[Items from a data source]
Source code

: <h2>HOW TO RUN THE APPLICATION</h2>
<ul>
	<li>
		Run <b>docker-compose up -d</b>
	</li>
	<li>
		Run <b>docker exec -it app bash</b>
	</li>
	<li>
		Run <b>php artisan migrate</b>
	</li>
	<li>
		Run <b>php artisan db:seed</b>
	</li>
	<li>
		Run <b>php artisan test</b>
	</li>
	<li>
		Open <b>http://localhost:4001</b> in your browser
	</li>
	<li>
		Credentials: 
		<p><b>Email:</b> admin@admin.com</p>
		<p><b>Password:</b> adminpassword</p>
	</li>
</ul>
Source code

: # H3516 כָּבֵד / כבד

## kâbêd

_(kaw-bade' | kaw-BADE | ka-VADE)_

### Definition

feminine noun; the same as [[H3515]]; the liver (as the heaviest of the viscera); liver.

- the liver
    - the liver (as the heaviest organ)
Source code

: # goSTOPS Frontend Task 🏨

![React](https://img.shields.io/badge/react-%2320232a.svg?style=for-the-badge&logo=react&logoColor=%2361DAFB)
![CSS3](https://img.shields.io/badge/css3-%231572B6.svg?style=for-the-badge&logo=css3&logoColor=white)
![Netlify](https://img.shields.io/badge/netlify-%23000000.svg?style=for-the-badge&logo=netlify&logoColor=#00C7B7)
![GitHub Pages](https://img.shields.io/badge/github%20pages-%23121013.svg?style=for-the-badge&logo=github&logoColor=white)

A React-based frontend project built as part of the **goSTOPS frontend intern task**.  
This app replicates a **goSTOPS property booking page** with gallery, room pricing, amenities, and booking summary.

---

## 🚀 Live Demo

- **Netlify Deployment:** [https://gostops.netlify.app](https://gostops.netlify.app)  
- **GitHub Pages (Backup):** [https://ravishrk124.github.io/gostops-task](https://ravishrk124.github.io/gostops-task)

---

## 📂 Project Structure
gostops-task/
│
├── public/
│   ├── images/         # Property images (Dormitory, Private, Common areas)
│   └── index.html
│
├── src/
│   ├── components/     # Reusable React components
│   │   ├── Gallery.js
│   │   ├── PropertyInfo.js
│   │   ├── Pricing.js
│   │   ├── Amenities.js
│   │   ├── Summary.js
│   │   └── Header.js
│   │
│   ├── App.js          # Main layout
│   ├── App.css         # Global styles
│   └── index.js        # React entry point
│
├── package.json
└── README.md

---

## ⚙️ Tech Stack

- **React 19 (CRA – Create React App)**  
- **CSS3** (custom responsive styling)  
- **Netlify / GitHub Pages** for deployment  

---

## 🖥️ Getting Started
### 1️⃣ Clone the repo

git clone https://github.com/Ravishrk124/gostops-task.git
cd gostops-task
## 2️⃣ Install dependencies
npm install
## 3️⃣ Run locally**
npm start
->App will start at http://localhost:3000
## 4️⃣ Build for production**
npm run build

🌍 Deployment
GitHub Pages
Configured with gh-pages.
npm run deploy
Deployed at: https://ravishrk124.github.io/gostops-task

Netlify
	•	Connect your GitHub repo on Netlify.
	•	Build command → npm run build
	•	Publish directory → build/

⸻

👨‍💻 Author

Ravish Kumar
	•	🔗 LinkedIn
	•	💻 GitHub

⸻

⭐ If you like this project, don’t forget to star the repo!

• WHAT YOU WILL DO
Please transcribe exactly the lines above from the line that has "- the liver (as the heaviest organ)" up to and including the line that has "## 🚀 Live Demo"; no other line belongs in the answer.

• RESULT OF THE TASK
    - the liver (as the heaviest organ)
Source code

: # goSTOPS Frontend Task 🏨

![React](https://img.shields.io/badge/react-%2320232a.svg?style=for-the-badge&logo=react&logoColor=%2361DAFB)
![CSS3](https://img.shields.io/badge/css3-%231572B6.svg?style=for-the-badge&logo=css3&logoColor=white)
![Netlify](https://img.shields.io/badge/netlify-%23000000.svg?style=for-the-badge&logo=netlify&logoColor=#00C7B7)
![GitHub Pages](https://img.shields.io/badge/github%20pages-%23121013.svg?style=for-the-badge&logo=github&logoColor=white)

A React-based frontend project built as part of the **goSTOPS frontend intern task**.  
This app replicates a **goSTOPS property booking page** with gallery, room pricing, amenities, and booking summary.

---

## 🚀 Live Demo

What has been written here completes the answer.